**Task details:**
Repeat nothing but the lines below running from the one containing "- Spotify Data: If" to the one containing "- Time Trends: Investigate". Keep both end lines.

**Records to use:**
-=-=-
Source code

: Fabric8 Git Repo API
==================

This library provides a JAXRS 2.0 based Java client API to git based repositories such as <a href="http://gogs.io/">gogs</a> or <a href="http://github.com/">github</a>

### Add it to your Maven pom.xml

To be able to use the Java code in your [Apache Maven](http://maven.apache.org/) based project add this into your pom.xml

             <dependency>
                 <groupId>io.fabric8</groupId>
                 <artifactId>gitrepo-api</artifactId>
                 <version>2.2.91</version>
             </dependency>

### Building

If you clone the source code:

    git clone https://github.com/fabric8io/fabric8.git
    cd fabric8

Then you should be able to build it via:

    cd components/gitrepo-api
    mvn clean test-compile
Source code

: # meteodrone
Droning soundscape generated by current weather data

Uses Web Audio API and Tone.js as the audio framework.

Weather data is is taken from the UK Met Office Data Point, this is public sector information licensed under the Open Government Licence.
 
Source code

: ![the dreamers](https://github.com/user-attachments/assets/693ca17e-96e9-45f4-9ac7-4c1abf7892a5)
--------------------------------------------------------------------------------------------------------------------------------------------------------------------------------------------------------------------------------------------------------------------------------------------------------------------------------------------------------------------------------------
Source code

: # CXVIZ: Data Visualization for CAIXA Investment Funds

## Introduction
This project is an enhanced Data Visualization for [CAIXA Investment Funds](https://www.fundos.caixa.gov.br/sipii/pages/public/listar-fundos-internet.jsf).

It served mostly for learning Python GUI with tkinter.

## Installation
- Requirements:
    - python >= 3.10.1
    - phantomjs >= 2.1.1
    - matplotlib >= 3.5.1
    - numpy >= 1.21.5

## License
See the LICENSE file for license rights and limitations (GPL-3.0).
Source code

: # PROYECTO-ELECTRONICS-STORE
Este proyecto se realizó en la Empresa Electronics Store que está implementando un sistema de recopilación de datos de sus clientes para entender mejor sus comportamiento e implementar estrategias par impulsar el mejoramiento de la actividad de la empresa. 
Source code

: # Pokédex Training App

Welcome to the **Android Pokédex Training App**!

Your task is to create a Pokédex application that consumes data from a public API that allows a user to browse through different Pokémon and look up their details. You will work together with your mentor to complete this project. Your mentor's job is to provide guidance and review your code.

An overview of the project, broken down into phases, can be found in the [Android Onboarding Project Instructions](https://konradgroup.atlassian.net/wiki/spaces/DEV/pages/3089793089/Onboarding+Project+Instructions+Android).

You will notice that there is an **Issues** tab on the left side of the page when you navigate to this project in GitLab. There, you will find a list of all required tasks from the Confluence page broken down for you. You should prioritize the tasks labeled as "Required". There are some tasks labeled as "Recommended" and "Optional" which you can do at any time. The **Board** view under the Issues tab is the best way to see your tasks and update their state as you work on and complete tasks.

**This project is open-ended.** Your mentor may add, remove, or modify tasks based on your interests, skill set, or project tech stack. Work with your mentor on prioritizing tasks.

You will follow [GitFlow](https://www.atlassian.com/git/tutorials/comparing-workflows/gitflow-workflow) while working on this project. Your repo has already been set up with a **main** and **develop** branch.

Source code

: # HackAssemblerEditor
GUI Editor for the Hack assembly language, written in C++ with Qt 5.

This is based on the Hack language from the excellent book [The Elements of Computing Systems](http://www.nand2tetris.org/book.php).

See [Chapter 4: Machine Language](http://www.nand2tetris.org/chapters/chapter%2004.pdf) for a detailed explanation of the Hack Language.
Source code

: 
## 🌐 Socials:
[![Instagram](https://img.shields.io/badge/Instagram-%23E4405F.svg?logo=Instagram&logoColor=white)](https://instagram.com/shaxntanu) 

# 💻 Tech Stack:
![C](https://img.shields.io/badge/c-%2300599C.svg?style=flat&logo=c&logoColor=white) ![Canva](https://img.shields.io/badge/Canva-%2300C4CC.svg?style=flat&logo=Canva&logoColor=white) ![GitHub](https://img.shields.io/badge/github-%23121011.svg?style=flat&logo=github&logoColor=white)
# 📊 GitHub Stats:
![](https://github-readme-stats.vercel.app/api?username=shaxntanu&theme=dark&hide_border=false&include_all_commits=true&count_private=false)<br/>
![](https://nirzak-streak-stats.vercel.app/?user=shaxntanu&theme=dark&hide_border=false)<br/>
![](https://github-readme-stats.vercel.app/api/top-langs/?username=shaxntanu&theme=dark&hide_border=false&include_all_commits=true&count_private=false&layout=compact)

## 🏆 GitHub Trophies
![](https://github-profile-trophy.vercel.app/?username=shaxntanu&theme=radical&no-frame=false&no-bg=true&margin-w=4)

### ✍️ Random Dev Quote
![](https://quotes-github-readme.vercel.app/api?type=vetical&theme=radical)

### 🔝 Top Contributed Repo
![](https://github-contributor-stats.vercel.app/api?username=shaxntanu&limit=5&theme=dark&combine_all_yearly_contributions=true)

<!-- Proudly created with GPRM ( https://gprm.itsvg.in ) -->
-=-=-
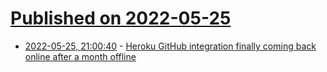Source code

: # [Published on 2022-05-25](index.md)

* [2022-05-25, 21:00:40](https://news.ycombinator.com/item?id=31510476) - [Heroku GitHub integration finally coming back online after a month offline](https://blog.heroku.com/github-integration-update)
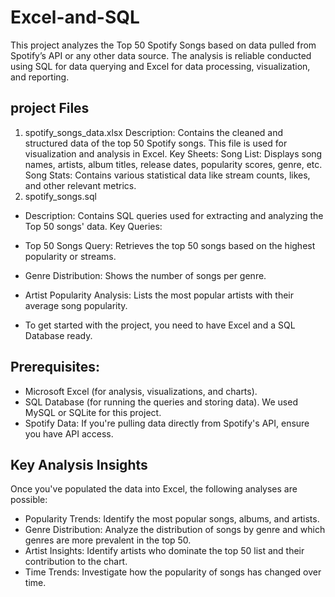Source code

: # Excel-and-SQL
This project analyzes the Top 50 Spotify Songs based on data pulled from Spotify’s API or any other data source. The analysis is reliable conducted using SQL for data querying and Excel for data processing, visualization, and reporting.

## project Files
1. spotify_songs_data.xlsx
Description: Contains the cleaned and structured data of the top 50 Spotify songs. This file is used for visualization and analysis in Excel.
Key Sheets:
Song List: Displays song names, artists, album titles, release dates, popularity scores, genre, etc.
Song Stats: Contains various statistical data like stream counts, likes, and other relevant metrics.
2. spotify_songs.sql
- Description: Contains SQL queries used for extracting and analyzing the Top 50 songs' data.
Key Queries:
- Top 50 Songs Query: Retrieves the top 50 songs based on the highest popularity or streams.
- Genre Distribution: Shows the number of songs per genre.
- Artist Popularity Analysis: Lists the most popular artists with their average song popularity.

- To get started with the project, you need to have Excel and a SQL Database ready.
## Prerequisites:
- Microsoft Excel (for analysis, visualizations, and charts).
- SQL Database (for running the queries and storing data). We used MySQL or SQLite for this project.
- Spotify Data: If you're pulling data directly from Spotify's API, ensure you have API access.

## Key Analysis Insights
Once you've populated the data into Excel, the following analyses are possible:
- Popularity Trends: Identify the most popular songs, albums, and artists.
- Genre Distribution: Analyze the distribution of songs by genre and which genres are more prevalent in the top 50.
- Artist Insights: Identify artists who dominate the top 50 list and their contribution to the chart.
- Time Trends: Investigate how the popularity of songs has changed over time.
-=-=-
**Response to this exercise:**
- Spotify Data: If you're pulling data directly from Spotify's API, ensure you have API access.

## Key Analysis Insights
Once you've populated the data into Excel, the following analyses are possible:
- Popularity Trends: Identify the most popular songs, albums, and artists.
- Genre Distribution: Analyze the distribution of songs by genre and which genres are more prevalent in the top 50.
- Artist Insights: Identify artists who dominate the top 50 list and their contribution to the chart.
- Time Trends: Investigate how the popularity of songs has changed over time.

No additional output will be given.